§ INPUT DATA
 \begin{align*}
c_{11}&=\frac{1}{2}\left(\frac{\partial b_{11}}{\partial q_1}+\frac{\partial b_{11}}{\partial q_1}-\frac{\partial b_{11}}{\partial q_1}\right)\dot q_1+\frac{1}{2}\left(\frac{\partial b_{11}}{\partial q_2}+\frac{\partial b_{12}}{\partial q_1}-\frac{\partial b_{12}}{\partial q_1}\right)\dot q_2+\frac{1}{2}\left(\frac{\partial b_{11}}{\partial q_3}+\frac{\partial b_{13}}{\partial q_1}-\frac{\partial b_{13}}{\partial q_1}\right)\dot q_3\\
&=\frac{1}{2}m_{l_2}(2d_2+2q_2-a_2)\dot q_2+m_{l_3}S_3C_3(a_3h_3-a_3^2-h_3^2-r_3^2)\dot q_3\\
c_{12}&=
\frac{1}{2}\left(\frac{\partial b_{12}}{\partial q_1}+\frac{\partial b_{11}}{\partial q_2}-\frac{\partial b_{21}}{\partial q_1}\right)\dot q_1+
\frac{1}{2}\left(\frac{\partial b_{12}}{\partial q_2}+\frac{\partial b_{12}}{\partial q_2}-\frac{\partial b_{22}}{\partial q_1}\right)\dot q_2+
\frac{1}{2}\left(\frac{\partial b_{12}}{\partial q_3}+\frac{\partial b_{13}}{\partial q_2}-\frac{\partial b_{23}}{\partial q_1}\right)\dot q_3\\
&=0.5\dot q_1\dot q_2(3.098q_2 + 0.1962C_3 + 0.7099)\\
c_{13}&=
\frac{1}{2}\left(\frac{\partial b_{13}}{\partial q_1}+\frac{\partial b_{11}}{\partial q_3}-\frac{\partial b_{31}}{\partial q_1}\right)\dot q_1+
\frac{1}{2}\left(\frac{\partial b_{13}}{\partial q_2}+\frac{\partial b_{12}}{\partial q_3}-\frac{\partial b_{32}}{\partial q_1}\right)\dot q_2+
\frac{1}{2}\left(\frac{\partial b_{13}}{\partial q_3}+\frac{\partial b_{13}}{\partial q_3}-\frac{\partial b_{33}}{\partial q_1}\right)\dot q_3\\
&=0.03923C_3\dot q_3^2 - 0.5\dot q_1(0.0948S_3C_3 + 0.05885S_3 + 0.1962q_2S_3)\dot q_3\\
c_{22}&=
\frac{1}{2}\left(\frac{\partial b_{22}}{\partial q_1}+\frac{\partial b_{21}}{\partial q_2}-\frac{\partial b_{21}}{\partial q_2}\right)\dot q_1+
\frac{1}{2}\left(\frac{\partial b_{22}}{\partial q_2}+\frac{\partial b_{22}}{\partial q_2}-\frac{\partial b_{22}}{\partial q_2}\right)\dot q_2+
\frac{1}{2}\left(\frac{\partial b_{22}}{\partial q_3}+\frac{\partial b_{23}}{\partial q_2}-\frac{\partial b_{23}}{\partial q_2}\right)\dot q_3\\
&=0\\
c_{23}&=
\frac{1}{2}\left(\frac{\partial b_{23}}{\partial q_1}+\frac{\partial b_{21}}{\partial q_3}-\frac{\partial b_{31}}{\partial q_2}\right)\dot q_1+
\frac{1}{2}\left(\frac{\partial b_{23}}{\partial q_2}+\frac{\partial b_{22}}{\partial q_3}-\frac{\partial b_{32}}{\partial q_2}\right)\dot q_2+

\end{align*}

§ WORK REQUIRED
Retype each record, matching it exactly.

§ TASK RESPONSE
 \begin{align*}
c_{11}&=\frac{1}{2}\left(\frac{\partial b_{11}}{\partial q_1}+\frac{\partial b_{11}}{\partial q_1}-\frac{\partial b_{11}}{\partial q_1}\right)\dot q_1+\frac{1}{2}\left(\frac{\partial b_{11}}{\partial q_2}+\frac{\partial b_{12}}{\partial q_1}-\frac{\partial b_{12}}{\partial q_1}\right)\dot q_2+\frac{1}{2}\left(\frac{\partial b_{11}}{\partial q_3}+\frac{\partial b_{13}}{\partial q_1}-\frac{\partial b_{13}}{\partial q_1}\right)\dot q_3\\
&=\frac{1}{2}m_{l_2}(2d_2+2q_2-a_2)\dot q_2+m_{l_3}S_3C_3(a_3h_3-a_3^2-h_3^2-r_3^2)\dot q_3\\
c_{12}&=
\frac{1}{2}\left(\frac{\partial b_{12}}{\partial q_1}+\frac{\partial b_{11}}{\partial q_2}-\frac{\partial b_{21}}{\partial q_1}\right)\dot q_1+
\frac{1}{2}\left(\frac{\partial b_{12}}{\partial q_2}+\frac{\partial b_{12}}{\partial q_2}-\frac{\partial b_{22}}{\partial q_1}\right)\dot q_2+
\frac{1}{2}\left(\frac{\partial b_{12}}{\partial q_3}+\frac{\partial b_{13}}{\partial q_2}-\frac{\partial b_{23}}{\partial q_1}\right)\dot q_3\\
&=0.5\dot q_1\dot q_2(3.098q_2 + 0.1962C_3 + 0.7099)\\
c_{13}&=
\frac{1}{2}\left(\frac{\partial b_{13}}{\partial q_1}+\frac{\partial b_{11}}{\partial q_3}-\frac{\partial b_{31}}{\partial q_1}\right)\dot q_1+
\frac{1}{2}\left(\frac{\partial b_{13}}{\partial q_2}+\frac{\partial b_{12}}{\partial q_3}-\frac{\partial b_{32}}{\partial q_1}\right)\dot q_2+
\frac{1}{2}\left(\frac{\partial b_{13}}{\partial q_3}+\frac{\partial b_{13}}{\partial q_3}-\frac{\partial b_{33}}{\partial q_1}\right)\dot q_3\\
&=0.03923C_3\dot q_3^2 - 0.5\dot q_1(0.0948S_3C_3 + 0.05885S_3 + 0.1962q_2S_3)\dot q_3\\
c_{22}&=
\frac{1}{2}\left(\frac{\partial b_{22}}{\partial q_1}+\frac{\partial b_{21}}{\partial q_2}-\frac{\partial b_{21}}{\partial q_2}\right)\dot q_1+
\frac{1}{2}\left(\frac{\partial b_{22}}{\partial q_2}+\frac{\partial b_{22}}{\partial q_2}-\frac{\partial b_{22}}{\partial q_2}\right)\dot q_2+
\frac{1}{2}\left(\frac{\partial b_{22}}{\partial q_3}+\frac{\partial b_{23}}{\partial q_2}-\frac{\partial b_{23}}{\partial q_2}\right)\dot q_3\\
&=0\\
c_{23}&=
\frac{1}{2}\left(\frac{\partial b_{23}}{\partial q_1}+\frac{\partial b_{21}}{\partial q_3}-\frac{\partial b_{31}}{\partial q_2}\right)\dot q_1+
\frac{1}{2}\left(\frac{\partial b_{23}}{\partial q_2}+\frac{\partial b_{22}}{\partial q_3}-\frac{\partial b_{32}}{\partial q_2}\right)\dot q_2+

\end{align*}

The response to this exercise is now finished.